____ EXERCISE MATERIAL

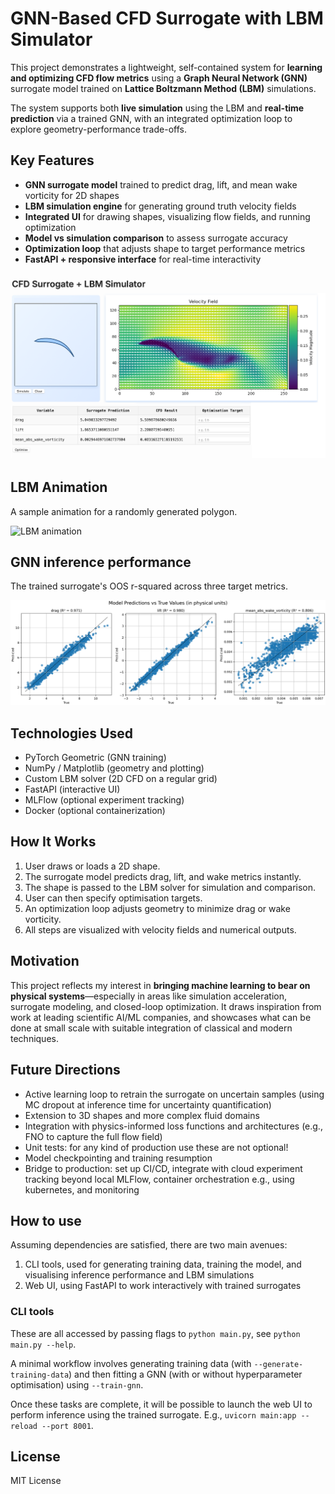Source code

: # GNN-Based CFD Surrogate with LBM Simulator

This project demonstrates a lightweight, self-contained system for **learning and optimizing CFD flow metrics** using a **Graph Neural Network (GNN)** surrogate model trained on **Lattice Boltzmann Method (LBM)** simulations.

The system supports both **live simulation** using the LBM and **real-time prediction** via a trained GNN, with an integrated optimization loop to explore geometry-performance trade-offs.

## Key Features

- **GNN surrogate model** trained to predict drag, lift, and mean wake vorticity for 2D shapes
- **LBM simulation engine** for generating ground truth velocity fields
- **Integrated UI** for drawing shapes, visualizing flow fields, and running optimization
- **Model vs simulation comparison** to assess surrogate accuracy
- **Optimization loop** that adjusts shape to target performance metrics
- **FastAPI + responsive interface** for real-time interactivity

![Surrogate vs LBM Screenshot](doc/screenshot.png)

## LBM Animation

A sample animation for a randomly generated polygon.

![LBM animation](doc/velocity.gif)

## GNN inference performance

The trained surrogate's OOS r-squared across three target metrics.

![Training performance](doc/r2_wings.png)

## Technologies Used

- PyTorch Geometric (GNN training)
- NumPy / Matplotlib (geometry and plotting)
- Custom LBM solver (2D CFD on a regular grid)
- FastAPI (interactive UI)
- MLFlow (optional experiment tracking)
- Docker (optional containerization)

## How It Works

1. User draws or loads a 2D shape.
2. The surrogate model predicts drag, lift, and wake metrics instantly.
3. The shape is passed to the LBM solver for simulation and comparison.
4. User can then specify optimisation targets.
5. An optimization loop adjusts geometry to minimize drag or wake vorticity.
6. All steps are visualized with velocity fields and numerical outputs.

## Motivation

This project reflects my interest in **bringing machine learning to bear on physical systems**—especially in areas like simulation acceleration, surrogate modeling, and closed-loop optimization. It draws inspiration from work at leading scientific AI/ML companies, and showcases what can be done at small scale with suitable integration of classical and modern techniques.

## Future Directions

- Active learning loop to retrain the surrogate on uncertain samples (using MC dropout at inference time for uncertainty quantification)
- Extension to 3D shapes and more complex fluid domains
- Integration with physics-informed loss functions and architectures (e.g., FNO to capture the full flow field)
- Unit tests: for any kind of production use these are not optional!
- Model checkpointing and training resumption
- Bridge to production: set up CI/CD, integrate with cloud experiment tracking beyond local MLFlow, container orchestration e.g., using kubernetes, and monitoring

## How to use

Assuming dependencies are satisfied, there are two main avenues:

1. CLI tools, used for generating training data, training the model, and visualising inference performance and LBM simulations
2. Web UI, using FastAPI to work interactively with trained surrogates

### CLI tools

These are all accessed by passing flags to ```python main.py```, see ```python main.py --help```.

A minimal workflow involves generating training data (with ```--generate-training-data```) and then fitting a GNN (with or without hyperparameter optimisation) using ```--train-gnn```.

Once these tasks are complete, it will be possible to launch the web UI to perform inference using the trained surrogate. E.g., ```uvicorn main:app --reload --port 8001```.



## License

MIT License
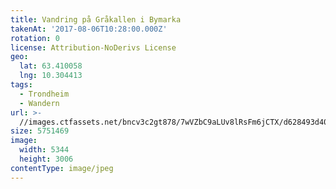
 ```yaml
---
title: Vandring på Gråkallen i Bymarka
takenAt: '2017-08-06T10:28:00.000Z'
rotation: 0
license: Attribution-NoDerivs License
geo:
  lat: 63.410058
  lng: 10.304413
tags:
  - Trondheim
  - Wandern
url: >-
  //images.ctfassets.net/bncv3c2gt878/7wVZbC9aLUv8lRsFm6jCTX/d628493d4058e36ab9560f82e42657b1/vandring-p-grkallen-i-bymarka_36011253490_o
size: 5751469
image:
  width: 5344
  height: 3006
contentType: image/jpeg
---
```


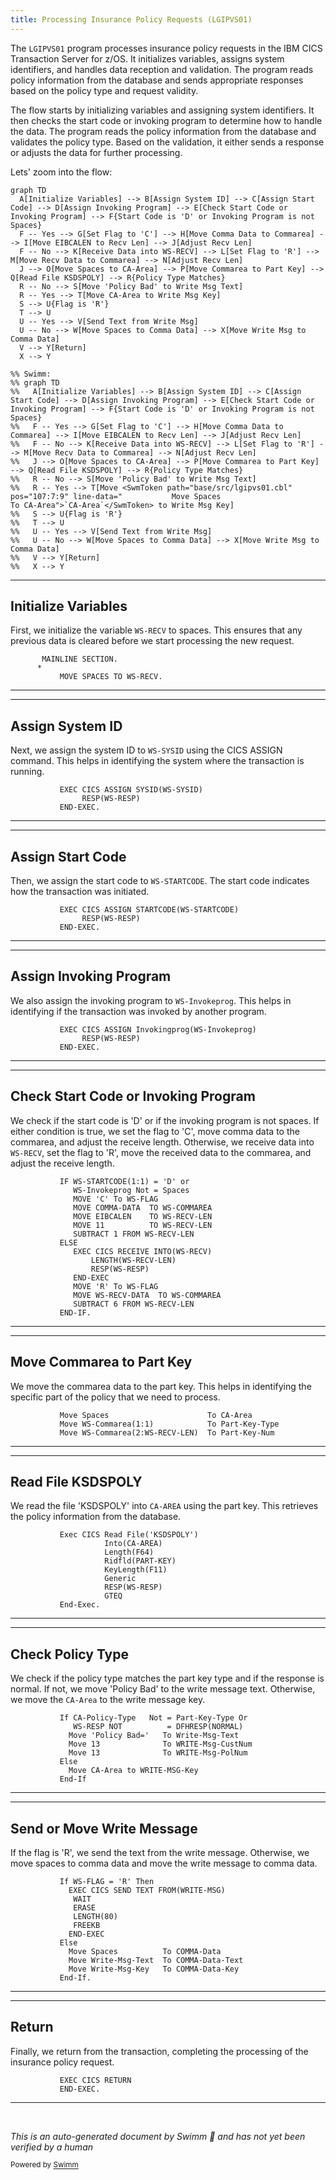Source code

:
```yaml
---
title: Processing Insurance Policy Requests (LGIPVS01)
---
```

The <SwmToken path="base/src/lgipvs01.cbl" pos="13:6:6" line-data="       PROGRAM-ID. LGIPVS01.">`LGIPVS01`</SwmToken> program processes insurance policy requests in the IBM CICS Transaction Server for z/OS. It initializes variables, assigns system identifiers, and handles data reception and validation. The program reads policy information from the database and sends appropriate responses based on the policy type and request validity.

The flow starts by initializing variables and assigning system identifiers. It then checks the start code or invoking program to determine how to handle the data. The program reads the policy information from the database and validates the policy type. Based on the validation, it either sends a response or adjusts the data for further processing.

Lets' zoom into the flow:

```mermaid
graph TD
  A[Initialize Variables] --> B[Assign System ID] --> C[Assign Start Code] --> D[Assign Invoking Program] --> E[Check Start Code or Invoking Program] --> F{Start Code is 'D' or Invoking Program is not Spaces}
  F -- Yes --> G[Set Flag to 'C'] --> H[Move Comma Data to Commarea] --> I[Move EIBCALEN to Recv Len] --> J[Adjust Recv Len]
  F -- No --> K[Receive Data into WS-RECV] --> L[Set Flag to 'R'] --> M[Move Recv Data to Commarea] --> N[Adjust Recv Len]
  J --> O[Move Spaces to CA-Area] --> P[Move Commarea to Part Key] --> Q[Read File KSDSPOLY] --> R{Policy Type Matches}
  R -- No --> S[Move 'Policy Bad' to Write Msg Text]
  R -- Yes --> T[Move CA-Area to Write Msg Key]
  S --> U{Flag is 'R'}
  T --> U
  U -- Yes --> V[Send Text from Write Msg]
  U -- No --> W[Move Spaces to Comma Data] --> X[Move Write Msg to Comma Data]
  V --> Y[Return]
  X --> Y

%% Swimm:
%% graph TD
%%   A[Initialize Variables] --> B[Assign System ID] --> C[Assign Start Code] --> D[Assign Invoking Program] --> E[Check Start Code or Invoking Program] --> F{Start Code is 'D' or Invoking Program is not Spaces}
%%   F -- Yes --> G[Set Flag to 'C'] --> H[Move Comma Data to Commarea] --> I[Move EIBCALEN to Recv Len] --> J[Adjust Recv Len]
%%   F -- No --> K[Receive Data into WS-RECV] --> L[Set Flag to 'R'] --> M[Move Recv Data to Commarea] --> N[Adjust Recv Len]
%%   J --> O[Move Spaces to CA-Area] --> P[Move Commarea to Part Key] --> Q[Read File KSDSPOLY] --> R{Policy Type Matches}
%%   R -- No --> S[Move 'Policy Bad' to Write Msg Text]
%%   R -- Yes --> T[Move <SwmToken path="base/src/lgipvs01.cbl" pos="107:7:9" line-data="           Move Spaces                      To CA-Area">`CA-Area`</SwmToken> to Write Msg Key]
%%   S --> U{Flag is 'R'}
%%   T --> U
%%   U -- Yes --> V[Send Text from Write Msg]
%%   U -- No --> W[Move Spaces to Comma Data] --> X[Move Write Msg to Comma Data]
%%   V --> Y[Return]
%%   X --> Y
```

<SwmSnippet path="/base/src/lgipvs01.cbl" line="75">

---

## Initialize Variables

First, we initialize the variable <SwmToken path="base/src/lgipvs01.cbl" pos="77:7:9" line-data="           MOVE SPACES TO WS-RECV.">`WS-RECV`</SwmToken> to spaces. This ensures that any previous data is cleared before we start processing the new request.

```cobol
       MAINLINE SECTION.
      *
           MOVE SPACES TO WS-RECV.
```

---

</SwmSnippet>

<SwmSnippet path="/base/src/lgipvs01.cbl" line="79">

---

## Assign System ID

Next, we assign the system ID to <SwmToken path="base/src/lgipvs01.cbl" pos="79:9:11" line-data="           EXEC CICS ASSIGN SYSID(WS-SYSID)">`WS-SYSID`</SwmToken> using the CICS ASSIGN command. This helps in identifying the system where the transaction is running.

```cobol
           EXEC CICS ASSIGN SYSID(WS-SYSID)
                RESP(WS-RESP)
           END-EXEC.
```

---

</SwmSnippet>

<SwmSnippet path="/base/src/lgipvs01.cbl" line="83">

---

## Assign Start Code

Then, we assign the start code to <SwmToken path="base/src/lgipvs01.cbl" pos="83:9:11" line-data="           EXEC CICS ASSIGN STARTCODE(WS-STARTCODE)">`WS-STARTCODE`</SwmToken>. The start code indicates how the transaction was initiated.

```cobol
           EXEC CICS ASSIGN STARTCODE(WS-STARTCODE)
                RESP(WS-RESP)
           END-EXEC.
```

---

</SwmSnippet>

<SwmSnippet path="/base/src/lgipvs01.cbl" line="87">

---

## Assign Invoking Program

We also assign the invoking program to <SwmToken path="base/src/lgipvs01.cbl" pos="87:9:11" line-data="           EXEC CICS ASSIGN Invokingprog(WS-Invokeprog)">`WS-Invokeprog`</SwmToken>. This helps in identifying if the transaction was invoked by another program.

```cobol
           EXEC CICS ASSIGN Invokingprog(WS-Invokeprog)
                RESP(WS-RESP)
           END-EXEC.
```

---

</SwmSnippet>

<SwmSnippet path="/base/src/lgipvs01.cbl" line="90">

---

## Check Start Code or Invoking Program

We check if the start code is 'D' or if the invoking program is not spaces. If either condition is true, we set the flag to 'C', move comma data to the commarea, and adjust the receive length. Otherwise, we receive data into <SwmToken path="base/src/lgipvs01.cbl" pos="94:7:9" line-data="              MOVE EIBCALEN    TO WS-RECV-LEN">`WS-RECV`</SwmToken>, set the flag to 'R', move the received data to the commarea, and adjust the receive length.

```cobol
           IF WS-STARTCODE(1:1) = 'D' or
              WS-Invokeprog Not = Spaces
              MOVE 'C' To WS-FLAG
              MOVE COMMA-DATA  TO WS-COMMAREA
              MOVE EIBCALEN    TO WS-RECV-LEN
              MOVE 11          TO WS-RECV-LEN
              SUBTRACT 1 FROM WS-RECV-LEN
           ELSE
              EXEC CICS RECEIVE INTO(WS-RECV)
                  LENGTH(WS-RECV-LEN)
                  RESP(WS-RESP)
              END-EXEC
              MOVE 'R' To WS-FLAG
              MOVE WS-RECV-DATA  TO WS-COMMAREA
              SUBTRACT 6 FROM WS-RECV-LEN
           END-IF.
```

---

</SwmSnippet>

<SwmSnippet path="/base/src/lgipvs01.cbl" line="107">

---

## Move Commarea to Part Key

We move the commarea data to the part key. This helps in identifying the specific part of the policy that we need to process.

```cobol
           Move Spaces                      To CA-Area
           Move WS-Commarea(1:1)            To Part-Key-Type
           Move WS-Commarea(2:WS-RECV-LEN)  To Part-Key-Num
```

---

</SwmSnippet>

<SwmSnippet path="/base/src/lgipvs01.cbl" line="111">

---

## Read File KSDSPOLY

We read the file 'KSDSPOLY' into <SwmToken path="base/src/lgipvs01.cbl" pos="112:3:5" line-data="                     Into(CA-AREA)">`CA-AREA`</SwmToken> using the part key. This retrieves the policy information from the database.

```cobol
           Exec CICS Read File('KSDSPOLY')
                     Into(CA-AREA)
                     Length(F64)
                     Ridfld(PART-KEY)
                     KeyLength(F11)
                     Generic
                     RESP(WS-RESP)
                     GTEQ
           End-Exec.
```

---

</SwmSnippet>

<SwmSnippet path="/base/src/lgipvs01.cbl" line="121">

---

## Check Policy Type

We check if the policy type matches the part key type and if the response is normal. If not, we move 'Policy Bad' to the write message text. Otherwise, we move the <SwmToken path="base/src/lgipvs01.cbl" pos="127:3:5" line-data="             Move CA-Area to WRITE-MSG-Key">`CA-Area`</SwmToken> to the write message key.

```cobol
           If CA-Policy-Type   Not = Part-Key-Type Or
              WS-RESP NOT          = DFHRESP(NORMAL)
             Move 'Policy Bad='   To Write-Msg-Text
             Move 13              To WRITE-Msg-CustNum
             Move 13              To WRITE-Msg-PolNum
           Else
             Move CA-Area to WRITE-MSG-Key
           End-If
```

---

</SwmSnippet>

<SwmSnippet path="/base/src/lgipvs01.cbl" line="130">

---

## Send or Move Write Message

If the flag is 'R', we send the text from the write message. Otherwise, we move spaces to comma data and move the write message to comma data.

```cobol
           If WS-FLAG = 'R' Then
             EXEC CICS SEND TEXT FROM(WRITE-MSG)
              WAIT
              ERASE
              LENGTH(80)
              FREEKB
             END-EXEC
           Else
             Move Spaces          To COMMA-Data
             Move Write-Msg-Text  To COMMA-Data-Text
             Move Write-Msg-Key   To COMMA-Data-Key
           End-If.
```

---

</SwmSnippet>

<SwmSnippet path="/base/src/lgipvs01.cbl" line="143">

---

## Return

Finally, we return from the transaction, completing the processing of the insurance policy request.

```cobol
           EXEC CICS RETURN
           END-EXEC.
```

---

</SwmSnippet>

&nbsp;

*This is an auto-generated document by Swimm 🌊 and has not yet been verified by a human*

<SwmMeta version="3.0.0" repo-id="Z2l0aHViJTNBJTNBa3luZHJ5bC1jaWNzLWdlbmFwcCUzQSUzQVN3aW1tLURlbW8=" repo-name="kyndryl-cics-genapp"><sup>Powered by [Swimm](/)</sup></SwmMeta>
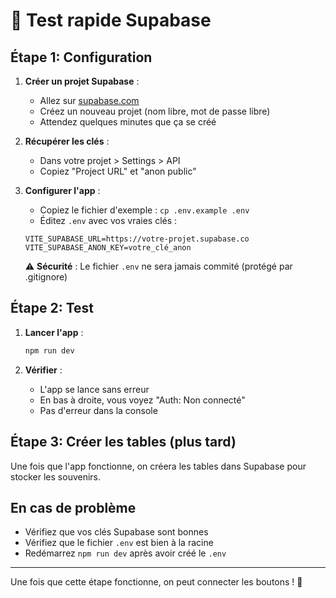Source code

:# 🚀 Test rapide Supabase

## Étape 1: Configuration

1. **Créer un projet Supabase** :
   - Allez sur [supabase.com](https://supabase.com)
   - Créez un nouveau projet (nom libre, mot de passe libre)
   - Attendez quelques minutes que ça se créé

2. **Récupérer les clés** :
   - Dans votre projet > Settings > API
   - Copiez "Project URL" et "anon public"

3. **Configurer l'app** :
   - Copiez le fichier d'exemple : `cp .env.example .env`
   - Éditez `.env` avec vos vraies clés :
   ```env
   VITE_SUPABASE_URL=https://votre-projet.supabase.co
   VITE_SUPABASE_ANON_KEY=votre_clé_anon
   ```
   
   ⚠️ **Sécurité** : Le fichier `.env` ne sera jamais commité (protégé par .gitignore)

## Étape 2: Test

1. **Lancer l'app** :
   ```bash
   npm run dev
   ```

2. **Vérifier** :
   - L'app se lance sans erreur
   - En bas à droite, vous voyez "Auth: Non connecté"
   - Pas d'erreur dans la console

## Étape 3: Créer les tables (plus tard)

Une fois que l'app fonctionne, on créera les tables dans Supabase pour stocker les souvenirs.

## En cas de problème

- Vérifiez que vos clés Supabase sont bonnes
- Vérifiez que le fichier `.env` est bien à la racine
- Redémarrez `npm run dev` après avoir créé le `.env`

---

Une fois que cette étape fonctionne, on peut connecter les boutons ! 🎉 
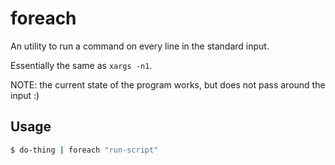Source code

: # foreach

An utility to run a command on every line in the standard input.

Essentially the same as `xargs -n1`.

NOTE: the current state of the program works, but does not pass around the input :)

## Usage

```bash
$ do-thing | foreach "run-script"
```

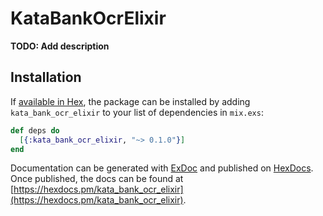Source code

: # KataBankOcrElixir

**TODO: Add description**

## Installation

If [available in Hex](https://hex.pm/docs/publish), the package can be installed
by adding `kata_bank_ocr_elixir` to your list of dependencies in `mix.exs`:

```elixir
def deps do
  [{:kata_bank_ocr_elixir, "~> 0.1.0"}]
end
```

Documentation can be generated with [ExDoc](https://github.com/elixir-lang/ex_doc)
and published on [HexDocs](https://hexdocs.pm). Once published, the docs can
be found at [https://hexdocs.pm/kata_bank_ocr_elixir](https://hexdocs.pm/kata_bank_ocr_elixir).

________

EXERCISE REQUIREMENTS: Every line from the start of the listing above through the line with "6. All steps" should be repeated exactly; skip the pictures and add nothing else.

WRITTEN REPLY:
Source code

: # GNN-Based CFD Surrogate with LBM Simulator

This project demonstrates a lightweight, self-contained system for **learning and optimizing CFD flow metrics** using a **Graph Neural Network (GNN)** surrogate model trained on **Lattice Boltzmann Method (LBM)** simulations.

The system supports both **live simulation** using the LBM and **real-time prediction** via a trained GNN, with an integrated optimization loop to explore geometry-performance trade-offs.

## Key Features

- **GNN surrogate model** trained to predict drag, lift, and mean wake vorticity for 2D shapes
- **LBM simulation engine** for generating ground truth velocity fields
- **Integrated UI** for drawing shapes, visualizing flow fields, and running optimization
- **Model vs simulation comparison** to assess surrogate accuracy
- **Optimization loop** that adjusts shape to target performance metrics
- **FastAPI + responsive interface** for real-time interactivity

![Surrogate vs LBM Screenshot](doc/screenshot.png)

## LBM Animation

A sample animation for a randomly generated polygon.

![LBM animation](doc/velocity.gif)

## GNN inference performance

The trained surrogate's OOS r-squared across three target metrics.

![Training performance](doc/r2_wings.png)

## Technologies Used

- PyTorch Geometric (GNN training)
- NumPy / Matplotlib (geometry and plotting)
- Custom LBM solver (2D CFD on a regular grid)
- FastAPI (interactive UI)
- MLFlow (optional experiment tracking)
- Docker (optional containerization)

## How It Works

1. User draws or loads a 2D shape.
2. The surrogate model predicts drag, lift, and wake metrics instantly.
3. The shape is passed to the LBM solver for simulation and comparison.
4. User can then specify optimisation targets.
5. An optimization loop adjusts geometry to minimize drag or wake vorticity.
6. All steps are visualized with velocity fields and numerical outputs.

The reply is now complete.